When Adrian Ivory was a child, one of his teachers asked the class what they wanted to be when they grew up. There was the usual assortment of wannabe astronauts, firemen and train drivers – but the-then five-year-old Adrian was adamant. “I want to be a farmer,” he said.
He’s certainly achieved the ambition: The 34-year-old is now running a top-notch beef and grain enterprise near Meigle in Perthshire.
“After a degree at the Royal Agricultural College and a short spell on the London stock market Adrian returned to 240ha (600 acres), 80 commercial and 30 pedigree cows and, after getting “a good grounding” for five years under the farm manager, he took over at the helm of his family’s farm.
He soon identified two principal objectives: To scale up and to simplify. He’s expanded it to about 1000ha (2500 acres) (over half of which is owned) and 230 cows, with two enterprises now at its heart: Beef and grain.
Adrian is convinced they work well in parallel. “I’m a great believer in the adage ‘up corn, down horn’,” he says.
He has a huge array of figures at his fingertips, all compiled in a dossier which he refers to as the “Strathisla Bible”.
His commitment to the “KISS principle” (Keep it simple, stupid) has meant many enterprises have been dropped or streamlined. His aim is uncomplicated but ambitious: To make a 3% return on the land and a 15% return on the operating assets.

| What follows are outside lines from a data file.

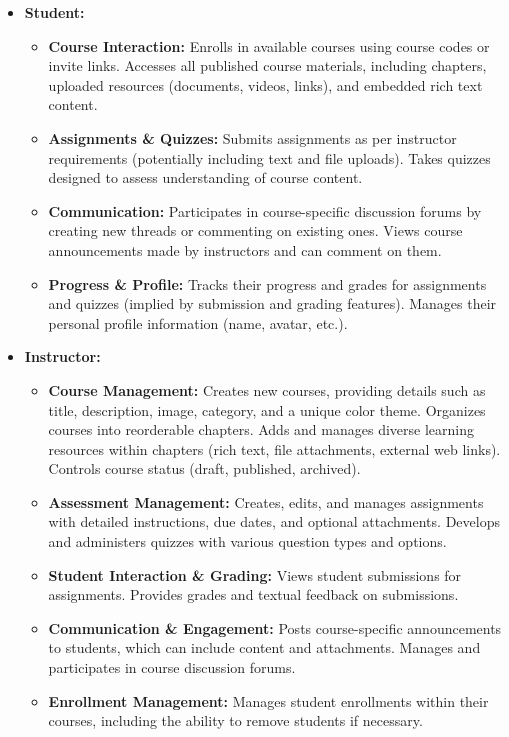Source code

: \documentclass[12pt,a4paper]{article}
\begin{document}
\begin{itemize}
    \item \textbf{Student:}
    \begin{itemize}
        \item \textbf{Course Interaction:} Enrolls in available courses using course codes or invite links. Accesses all published course materials, including chapters, uploaded resources (documents, videos, links), and embedded rich text content.
        \item \textbf{Assignments \& Quizzes:} Submits assignments as per instructor requirements (potentially including text and file uploads). Takes quizzes designed to assess understanding of course content.
        \item \textbf{Communication:} Participates in course-specific discussion forums by creating new threads or commenting on existing ones. Views course announcements made by instructors and can comment on them.
        \item \textbf{Progress \& Profile:} Tracks their progress and grades for assignments and quizzes (implied by submission and grading features). Manages their personal profile information (name, avatar, etc.).
    \end{itemize}
    \item \textbf{Instructor:}
    \begin{itemize}
        \item \textbf{Course Management:} Creates new courses, providing details such as title, description, image, category, and a unique color theme. Organizes courses into reorderable chapters. Adds and manages diverse learning resources within chapters (rich text, file attachments, external web links). Controls course status (draft, published, archived).
        \item \textbf{Assessment Management:} Creates, edits, and manages assignments with detailed instructions, due dates, and optional attachments. Develops and administers quizzes with various question types and options.
        \item \textbf{Student Interaction \& Grading:} Views student submissions for assignments. Provides grades and textual feedback on submissions.
        \item \textbf{Communication \& Engagement:} Posts course-specific announcements to students, which can include content and attachments. Manages and participates in course discussion forums.
        \item \textbf{Enrollment Management:} Manages student enrollments within their courses, including the ability to remove students if necessary.

\end{itemize}
\end{itemize}
\end{document}
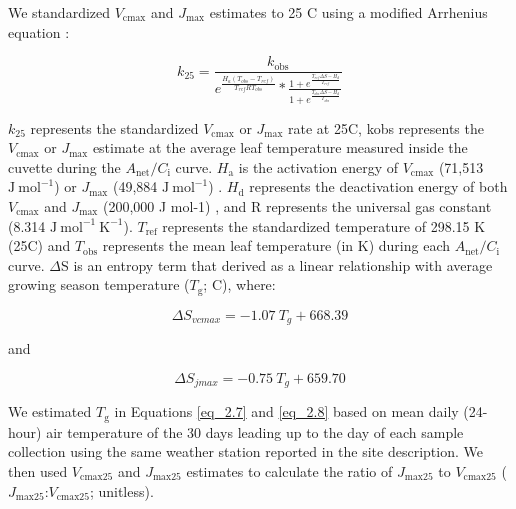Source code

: We standardized $V_\mathrm{cmax}$ and $J_\mathrm{max}$ estimates to 25 \textdegree{}C using a modified Arrhenius equation :

\begin{equation} \label{eq_2.6}
    k_\mathrm{25}=\frac{k_\mathrm{obs}}{e^{\frac{H_a(T_{obs}-T_{ref})}{T_{ref}RT_{obs}}}*\frac{1+e^{\frac{T_{ref}\Delta S-H_d}{T_{ref}}}}{1+e^{\frac{T_{obs}\Delta S-H_d}{T_{obs}}}}}
\end{equation}

$k_\mathrm{25}$ represents the standardized $V_\mathrm{cmax}$ or $J_\mathrm{max}$ rate at 25\textdegree{}C, kobs represents the $V_\mathrm{cmax}$ or $J_\mathrm{max}$ estimate at the average leaf temperature measured inside the cuvette during the $A_\mathrm{net}/C_\mathrm{i}$ curve. $H_\mathrm{a}$ is the activation energy of $V_{\mathrm{cmax}}$ (71,513 $\mathrm{J\ mol^{-1}}$)  or $J_\mathrm{max}$ (49,884 $\mathrm{J\ mol^{-1}}$) . $H_\mathrm{d}$ represents the deactivation energy of both $V_\mathrm{cmax}$ and $J_\mathrm{max}$ (200,000 J mol-1) , and R represents the universal gas constant (8.314 $\mathrm{J\ mol^{-1}\ K^{-1}}$). $T_\mathrm{ref}$ represents the standardized temperature of 298.15 K (25\textdegree{}C) and $T_\mathrm{obs}$ represents the mean leaf temperature (in K) during each $A_\mathrm{net}/C_\mathrm{i}$ curve. $\Delta$S is an entropy term that  derived as a linear relationship with average growing season temperature ($T_\mathrm{g}$; \textdegree{}C), where: 

\begin{equation} \label{eq_2.7}
    \Delta S_{vcmax}=-1.07\ T_{g}+668.39
\end{equation}
    
\noindent and
   
\begin{equation} \label{eq_2.8}
    \Delta S_{jmax}=-0.75\ T_{g}+659.70
\end{equation}

\noindent We estimated $T_\mathrm{g}$ in Equations \ref{eq_2.7} and \ref{eq_2.8} based on mean daily (24-hour) air temperature of the 30 days leading up to the day of each sample collection using the same weather station reported in the site description. We then used $V_\mathrm{cmax25}$ and $J_\mathrm{max25}$ estimates to calculate the ratio of $J_\mathrm{max25}$ to $V_\mathrm{cmax25}$ ($J_\mathrm{max25}$:$V_\mathrm{cmax25}$; unitless).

The farm has long since been well-known for its pedigree Simmentals, but Adrian is also expanding the Charolais herd.
He treats pedigree showing as his “shop window” and has notched up many successes over the years including first prize tickets at the Royal Highland and Royal Show.
Indeed, it’s the cattle that are Adrian’s real passion. He loves the challenge of rearing animals, of the influence he can have by varying the breeding programme. “It’s about choice, making decisions and sometimes involves a little bit of a gamble.”

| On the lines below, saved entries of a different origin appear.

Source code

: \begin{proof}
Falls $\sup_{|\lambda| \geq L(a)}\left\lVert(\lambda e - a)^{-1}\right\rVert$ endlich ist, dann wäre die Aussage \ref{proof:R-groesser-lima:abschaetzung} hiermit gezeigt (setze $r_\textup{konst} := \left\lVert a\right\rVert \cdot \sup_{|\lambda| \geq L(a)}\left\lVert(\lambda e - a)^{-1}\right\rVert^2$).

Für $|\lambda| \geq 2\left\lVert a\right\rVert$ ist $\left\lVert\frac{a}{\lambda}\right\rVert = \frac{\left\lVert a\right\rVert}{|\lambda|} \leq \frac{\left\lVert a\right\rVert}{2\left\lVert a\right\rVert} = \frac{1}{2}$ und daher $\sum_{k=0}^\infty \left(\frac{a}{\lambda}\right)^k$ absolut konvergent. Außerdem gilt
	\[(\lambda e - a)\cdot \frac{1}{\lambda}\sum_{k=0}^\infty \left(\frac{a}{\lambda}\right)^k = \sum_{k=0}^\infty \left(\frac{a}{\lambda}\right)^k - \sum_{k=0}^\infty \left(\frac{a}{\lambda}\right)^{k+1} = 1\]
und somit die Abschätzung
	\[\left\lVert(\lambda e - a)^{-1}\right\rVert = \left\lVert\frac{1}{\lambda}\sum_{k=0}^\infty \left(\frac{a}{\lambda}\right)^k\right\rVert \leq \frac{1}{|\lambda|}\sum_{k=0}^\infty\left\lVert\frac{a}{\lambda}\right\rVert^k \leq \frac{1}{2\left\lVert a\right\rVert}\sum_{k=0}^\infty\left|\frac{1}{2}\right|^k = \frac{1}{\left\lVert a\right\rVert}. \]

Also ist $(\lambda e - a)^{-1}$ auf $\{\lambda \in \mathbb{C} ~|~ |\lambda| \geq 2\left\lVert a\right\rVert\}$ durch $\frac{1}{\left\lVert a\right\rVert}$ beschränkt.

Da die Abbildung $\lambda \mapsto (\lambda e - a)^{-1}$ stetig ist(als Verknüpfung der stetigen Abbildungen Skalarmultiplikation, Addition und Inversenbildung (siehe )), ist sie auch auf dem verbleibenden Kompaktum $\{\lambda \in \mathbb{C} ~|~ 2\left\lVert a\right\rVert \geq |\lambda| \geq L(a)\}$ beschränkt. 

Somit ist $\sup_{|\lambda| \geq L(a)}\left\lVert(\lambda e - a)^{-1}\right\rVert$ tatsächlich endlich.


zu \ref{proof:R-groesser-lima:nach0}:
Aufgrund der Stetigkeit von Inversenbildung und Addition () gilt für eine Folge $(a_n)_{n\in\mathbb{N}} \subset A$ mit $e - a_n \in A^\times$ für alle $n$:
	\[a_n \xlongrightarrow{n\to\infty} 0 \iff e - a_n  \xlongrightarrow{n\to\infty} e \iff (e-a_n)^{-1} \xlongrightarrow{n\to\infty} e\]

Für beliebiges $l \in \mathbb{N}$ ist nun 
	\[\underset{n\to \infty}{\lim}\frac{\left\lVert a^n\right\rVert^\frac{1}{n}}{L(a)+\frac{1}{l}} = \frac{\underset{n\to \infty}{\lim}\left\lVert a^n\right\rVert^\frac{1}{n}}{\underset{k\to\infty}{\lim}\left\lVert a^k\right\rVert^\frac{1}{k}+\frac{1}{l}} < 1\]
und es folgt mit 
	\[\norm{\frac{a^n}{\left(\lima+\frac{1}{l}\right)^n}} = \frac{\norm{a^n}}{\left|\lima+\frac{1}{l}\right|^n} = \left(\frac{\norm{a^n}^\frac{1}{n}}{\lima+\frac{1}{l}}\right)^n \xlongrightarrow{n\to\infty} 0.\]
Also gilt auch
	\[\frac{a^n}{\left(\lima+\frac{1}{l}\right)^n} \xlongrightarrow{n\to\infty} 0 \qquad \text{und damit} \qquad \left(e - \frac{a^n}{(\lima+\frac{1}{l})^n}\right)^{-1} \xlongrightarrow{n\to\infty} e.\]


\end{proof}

While already having some economies of scale, Adrian reckons there’s still some scope to expand. In 10 years’ time, he reckons he could well be farming another 1000-1200 acres.
“The trick,” he says, “is to monitor what you’re doing closely and keep believing in what you’re doing.
“It’s imperative to know your costs, as well. I factor out subsidies when doing costings. I think they will disappear, so ultimately you’ve got to be globally competitive without subsidies.”
Having a 10-year plan is important, he stresses. “We’re planning crop rotations up to 2015.
“We believe we can compete globally with cattle and beef – although inevitably there will be threats around the corner.
This long-term approach extends to the five staff, too. “I’ve always enjoyed working with the men and involve them in all the big decisions.”
That said, Adrian’s well aware that he’s still a relative “newcomer”. “The senior tractor driver has been here for 34 years. I’m only 34 now.”
As well as being hands-on at the farm, Adrian is also proactive at forging links industry-wide. He’s developed relationships with a plethora of industry bodies in a bid to better understand and influence the supply chain.
He’s involved with the Simmental and Charolais Cattle Societies, ABP’s beef steering committee, Sainsbury’s regional and national steering committees, the Scottish Beef Cattle Association and Beef Expo 2008.
“I look at supermarkets rather differently from some farmers. They’re my customer and I believe in engaging with the customer. Yes, it’s about the price and the bottom line – but it’s about the forward vision, too.”